How to replace both SUPs in the spine switch?
A.
Step 1.) Insert both the SUPs in the spine switch.
Step 2.) Take the console access of each SUP and check the code running on the SUPs
Step 3.) If it is NX-OS, go ahead with copying the intended ACI code in each SUP.
From active SUP connection only, you can use the commands –
copy usb1:aci-image.bin bootflash://sup-local
copy usb1:aci-image.bin bootflash://sup-remote
Step 4.) Change the boot statements and verify the boot statements.
Step 5.) Reload the entire chassis with the command – reload
There is one more command to power cycle the switch (Hard reboot) "/usr/sbin/chassis-power-cycle.sh"
Step 6.) Verify that spine switch is running on the intended code, you can then proceed with commissioning the switch into the fabric.
What to do If Standby SUP remains stuck in “inserted” state ?
A.
Copy a fresh copy of software in USB and boot the SUP from USB.
Copy the software in SUP and verify the boot statements.
Run the command – Prepare-mfg.sh aci-image.bin
Verify in the GUI as well if Standby SUP starts showing over there.
How redundancy works in a spine switch with dual supervisors?

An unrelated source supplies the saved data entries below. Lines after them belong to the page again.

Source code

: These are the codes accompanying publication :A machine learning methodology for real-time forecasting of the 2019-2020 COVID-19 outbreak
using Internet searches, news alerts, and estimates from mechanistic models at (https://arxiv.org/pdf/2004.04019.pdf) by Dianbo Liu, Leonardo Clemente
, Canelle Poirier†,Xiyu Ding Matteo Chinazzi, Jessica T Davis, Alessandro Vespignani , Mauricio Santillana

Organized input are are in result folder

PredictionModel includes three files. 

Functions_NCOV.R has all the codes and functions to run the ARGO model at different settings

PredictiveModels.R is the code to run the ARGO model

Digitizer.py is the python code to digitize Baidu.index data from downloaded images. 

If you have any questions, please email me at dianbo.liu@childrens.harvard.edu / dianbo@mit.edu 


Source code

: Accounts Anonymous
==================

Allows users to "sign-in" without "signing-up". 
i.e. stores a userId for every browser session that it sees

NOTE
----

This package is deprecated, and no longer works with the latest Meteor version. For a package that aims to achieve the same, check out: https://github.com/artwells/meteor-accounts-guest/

A.ACI Spine switch supports warm (stateless) standby where the state is not synched between the active and the standby supervisor modules. For an online insertion and removal (OIR) or reload of the active supervisor module, the standby supervisor module becomes active, but all modules in the switch are reset because the switchover is stateless.
In the output of the show system redundancy status command, warm standby indicates stateless mode.
To test this redundancy, you can either execute a command “system switchover” from cli or reload active SUP from GUI.